Here’s what we find in this chart: When the industry is healthiest, which means that the fleet is about the right size (not too big, not too small, with customers served well), the ratio is about 0.10-0.12 HHP per lateral foot of hole drilled. This was the period 2011 through 2013. In 2014, the industry had too little HHP (0.09 HHP/FT) and in 2015 and 2016 too much (0.20 HHP/FT).
In 2017, 0.11 HHP/FT is right in the fairway. Frac prices are rising, so the fleet is expanding and customers are being served, albeit somewhat more expensively.

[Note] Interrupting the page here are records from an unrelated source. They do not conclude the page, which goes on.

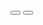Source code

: <!DOCTYPE html>
<html lang="en">

<head>
  <meta charset="UTF-8">
  <title>CodePen - Full-Screen Responsive Image Slider</title>
  <link rel='stylesheet' href='https://cdnjs.cloudflare.com/ajax/libs/font-awesome/5.15.3/css/all.min.css'>
  <link rel="stylesheet" href="./style.css">
<style>
  @import url("https://fonts.googleapis.com/css2?family=Lexend:wght@400;700&display=swap");

* {
  box-sizing: border-box;
  margin: 0;
  padding: 0;
}

body {
  font-family: "Lexend", sans-serif;
  background-color: #362a2b;
  color: #e5ebf3;
}

.slider {
  position: relative;
  width: 1400vw;
  height: 1400vh;
  overflow: hidden;
}

.slide {
  position: absolute;
  top: 0;
  left: 0;
  width: 100%;
  height: 100%;
  opacity: 0;
  transition: opacity 0.5s ease-in-out;
}

.slide.current {
  opacity: 1;
}


.slide:first-child {
  background: url("1.jpg") no-repeat
    center top/cover;
}

.slide:nth-child(2) {
  background: url("2.jpg") no-repeat
    center top/cover;
}

.slide:nth-child(3) {
  background: url("3.jpg") no-repeat
    center top/cover;
}

.slide:nth-child(4) {
  background: url("4.jpg") no-repeat
    center top/cover;
}

.slide:nth-child(5) {
  background: url("5.jpg") no-repeat
    center top/cover;
}

.slide:nth-child(6) {
  background: url("6.jpg") no-repeat
    center top/cover;
}

.slide:nth-child(7) {
  background: url("7.jpg") no-repeat
    center top/cover;
}

.slide:nth-child(8) {
  background: url("8.jpg") no-repeat
    center top/cover;
}

.slide:nth-child(9) {
  background: url("9.jpg") no-repeat
    center top/cover;
}

.slide:nth-child(10) {
  background: url("10.jpg") no-repeat
    center top/cover;
}

.slide:nth-child(11) {
  background: url("11.jpg") no-repeat
    center top/cover;
}

.slide:nth-child(12) {
  background: url("12.jpg") no-repeat
    center top/cover;
}

.slide:nth-child(13) {
  background: url("13.jpg") no-repeat
    center top/cover;
}

.slide:nth-child(14) {
  background: url("14.jpg") no-repeat
    center top/cover;
}


.slide:nth-child(15) {
  background: url("15.jpg") no-repeat
    center top/cover;
}


.slide:nth-child(15) {
  background: url("15.jpg") no-repeat
    center top/cover;
}


.slide:nth-child(16) {
  background: url("16.jpg") no-repeat
    center top/cover;
}


.slide:nth-child(17) {
  background: url("17.jpg") no-repeat
    center top/cover;
}


.slide:nth-child(18) {
  background: url("18.jpg") no-repeat
    center top/cover;
}


.slide:nth-child(19) {
  background: url("19.jpg") no-repeat
    center top/cover;
}


.slide:nth-child(20) {
  background: url("20.jpg") no-repeat
    center top/cover;
}


.slide:nth-child(21) {
  background: url("21.jpg") no-repeat
    center top/cover;
}


.slide:nth-child(22) {
  background: url("22.jpg") no-repeat
    center top/cover;
}


.slide:nth-child(23) {
  background: url("23.jpg") no-repeat
    center top/cover;
}


.slide:nth-child(24) {
  background: url("24.jpg") no-repeat
    center top/cover;
}


.slide:nth-child(25) {
  background: url("25.jpg") no-repeat
    center top/cover;
}


.slide:nth-child(26) {
  background: url("26.jpg") no-repeat
    center top/cover;
}


.slide:nth-child(27) {
  background: url("27.jpg") no-repeat
    center top/cover;
}


.slide:nth-child(28) {
  background: url("28.jpg") no-repeat
    center top/cover;
}


.slide:nth-child(29) {
  background: url("29.jpg") no-repeat
    center top/cover;
}


.slide:nth-child(30) {
  background: url("30.jpg") no-repeat
    center top/cover;
}


.slide:nth-child(31) {
  background: url("31.jpg") no-repeat
    center top/cover;
}


.slide:nth-child(32) {
  background: url("32.jpg") no-repeat
    center top/cover;
}


.slide:nth-child(33) {
  background: url("33.jpg") no-repeat
    center top/cover;
}


.slide:nth-child(34) {
  background: url("34.jpg") no-repeat
    center top/cover;
}


.slide:nth-child(35) {
  background: url("35.jpg") no-repeat
    center top/cover;
}


.slide:nth-child(36) {
  background: url("36.jpg") no-repeat
    center top/cover;
}


.slide:nth-child(37) {
  background: url("37.jpg") no-repeat
    center top/cover;
}


.slide:nth-child(38) {
  background: url("38.jpg") no-repeat
    center top/cover;
}


.slide:nth-child(39) {
  background: url("39.jpg") no-repeat
    center top/cover;
}


.slide:nth-child(40) {
  background: url("40.jpg") no-repeat
    center top/cover;
}


.slide:nth-child(41) {
  background: url("41.jpg") no-repeat
    center top/cover;
}


.slide:nth-child(42) {
  background: url("42.jpg") no-repeat
    center top/cover;
}


.slide:nth-child(43) {
  background: url("43.jpg") no-repeat
    center top/cover;
}


.slide:nth-child(44) {
  background: url("44.jpg") no-repeat
    center top/cover;
}


.slide:nth-child(45) {
  background: url("45.jpg") no-repeat
    center top/cover;
}


.slide:nth-child(46) {
  background: url("46.jpg") no-repeat
    center top/cover;
}


.slide:nth-child(47) {
  background: url("47.jpg") no-repeat
    center top/cover;
}


.slide:nth-child(48) {
  background: url("48.jpg") no-repeat
    center top/cover;
}


.slide:nth-child(49) {
  background: url("49.jpg") no-repeat
    center top/cover;
}


.buttons button#prev {
  position: absolute;
  top: 50%;
  left: 1rem;
}

.buttons button#next {
  position: absolute;
  top: 50%;
  right: 1rem;
}

.buttons button {
  border: 2px solid #e5ebf3;
  background-color: transparent;
  color: #e5ebf3;
  cursor: pointer;
  padding: 13px 15px;
  border-radius: 50%;
  outline: none;
}

.buttons button:hover {
  background-color: #e5ebf3;
  color: #362a2b;
}

@media (min-width: 640px) and (min-height: 640px) {
  .slide .content {
    bottom: 70px;
    left: -600px;
    width: 600px;
    padding: 2rem;
    line-height: 1.6;
  }

  .slide .content h1 {
    font-size: 2rem;
  }

  .slide.current .content {
    transform: translateX(600px);
  }
}
</style>
</head>

<body>
  <!-- partial:index.partial.html -->
  <div class="slider">
    <div class="slide current"></div>
    <div class="slide"></div>
    <div class="slide"></div>
    <div class="slide"></div>
    <div class="slide"></div>
    <div class="slide"></div>
    <div class="slide"></div>
    <div class="slide"></div>
    <div class="slide"></div>
    <div class="slide"></div>
    <div class="slide"></div>
    <div class="slide"></div>
    <div class="slide"></div>
    <div class="slide"></div>
    <div class="slide"></div>
    <div class="slide"></div>
    <div class="slide"></div>
    <div class="slide"></div>
    <div class="slide"></div>
    <div class="slide"></div>
    <div class="slide"></div>
    <div class="slide"></div>
    <div class="slide"></div>
    <div class="slide"></div>
    <div class="slide"></div>
    <div class="slide"></div>
    <div class="slide"></div>
    <div class="slide"></div>
    <div class="slide"></div>
    <div class="slide"></div>
    <div class="slide"></div>
    <div class="slide"></div>
    <div class="slide"></div>
    <div class="slide"></div>
    <div class="slide"></div>
    <div class="slide"></div>
    <div class="slide"></div>
    <div class="slide"></div>
    <div class="slide"></div>
    <div class="slide"></div>
    <div class="slide"></div>
    <div class="slide"></div>
    <div class="slide"></div>
    <div class="slide"></div>
    <div class="slide"></div>
    <div class="slide"></div>
    <div class="slide"></div>
    <div class="slide"></div>
    <div class="slide"></div>

  </div>
  <div class="buttons">
    <button id="prev"><i class="fas fa-arrow-left"></i></button>
    <button id="next"><i class="fas fa-arrow-right"></i></button>
  </div>
  <!-- partial -->
  <script>
    const slides = document.querySelectorAll(".slide");
    const nextButton = document.getElementById("next");
    const prevButton = document.getElementById("prev");
    const auto = true;
    const intervalTime = 5000;
    let slideInterval;

    const nextSlide = () => {
      const current = document.querySelector(".current");
      current.classList.remove("current");
      if (current.nextElementSibling) {
        current.nextElementSibling.classList.add("current");
      } else {
        slides[0].classList.add("current");
      }
    };

    const prevSlide = () => {
      const current = document.querySelector(".current");
      current.classList.remove("current");
      if (current.previousElementSibling) {
        current.previousElementSibling.classList.add("current");
      } else {
        slides[slides.length - 1].classList.add("current");
      }
    };

    nextButton.addEventListener("click", () => {
      nextSlide();
      if (auto) {
        clearInterval(slideInterval);
        slideInterval = setInterval(nextSlide, intervalTime);
      }
    });
    prevButton.addEventListener("click", () => {
      prevSlide();
      if (auto) {
        clearInterval(slideInterval);
        slideInterval = setInterval(nextSlide, intervalTime);
      }
    });

    if (auto) {
      slideInterval = setInterval(nextSlide, intervalTime);
    }

  </script>

</body>

</html>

If drilling in 2018 rises a bit more (with oil prices at $47 it won’t rise much), the industry can absorb another 1 million HHP, but not 2 million more -- that would swamp the fleet and collapse pricing.

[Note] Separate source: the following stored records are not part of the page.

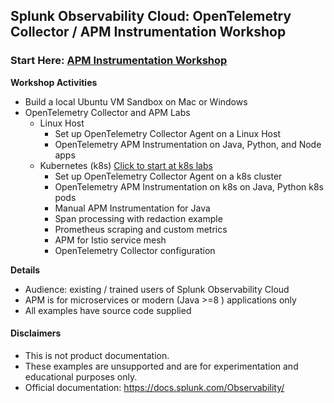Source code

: ## Splunk Observability Cloud: OpenTelemetry Collector / APM Instrumentation Workshop

### Start Here: [APM Instrumentation Workshop](./apm)  

**Workshop Activities**
- Build a local Ubuntu VM Sandbox on Mac or Windows
- OpenTelemetry Collector and APM Labs
    - Linux Host
        - Set up OpenTelemetry Collector Agent on a Linux Host
        - OpenTelemetry APM Instrumentation on Java, Python, and Node apps
    - Kubernetes (k8s) [Click to start at k8s labs](./apm/k8s)
        - Set up OpenTelemetry Collector Agent on a k8s cluster
        - OpenTelemetry APM Instrumentation on k8s on Java, Python k8s pods
        - Manual APM Instrumentation for Java
        - Span processing with redaction example
        - Prometheus scraping and custom metrics
        - APM for Istio service mesh
        - OpenTelemetry Collector configuration

**Details**
- Audience: existing / trained users of Splunk Observability Cloud  
- APM is for microservices or modern (Java >=8 ) applications only  
- All examples have source code supplied

#### Disclaimers
- This is not product documentation.
- These examples are unsupported and are for experimentation and educational purposes only.
- Official documentation: https://docs.splunk.com/Observability/
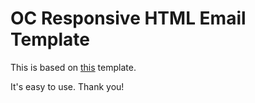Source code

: # OC Responsive HTML Email Template

This is based on [this](http://leemunroe.github.io/responsive-html-email-template/email.html) template.

It's easy to use. Thank you!
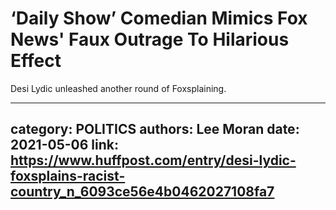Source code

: # ‘Daily Show’ Comedian Mimics Fox News' Faux Outrage To Hilarious Effect

Desi Lydic unleashed another round of Foxsplaining.

---
category: POLITICS
authors: Lee Moran
date: 2021-05-06
link: https://www.huffpost.com/entry/desi-lydic-foxsplains-racist-country_n_6093ce56e4b0462027108fa7
---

Finally, something to consider about Hurricane Harvey: If 10% of the frac fleet was hit by the hurricane and its flooding, and if 25% of that 10% hit was underwater, that’s 500,000 HHP eliminated from the frac fleet overnight. That dent may be enough to throw the frac industry out of balance, sending prices higher overnight, assuming drilling stays steady.
We don’t think it was that bad, but nobody drove their frac trucks to higher ground last week.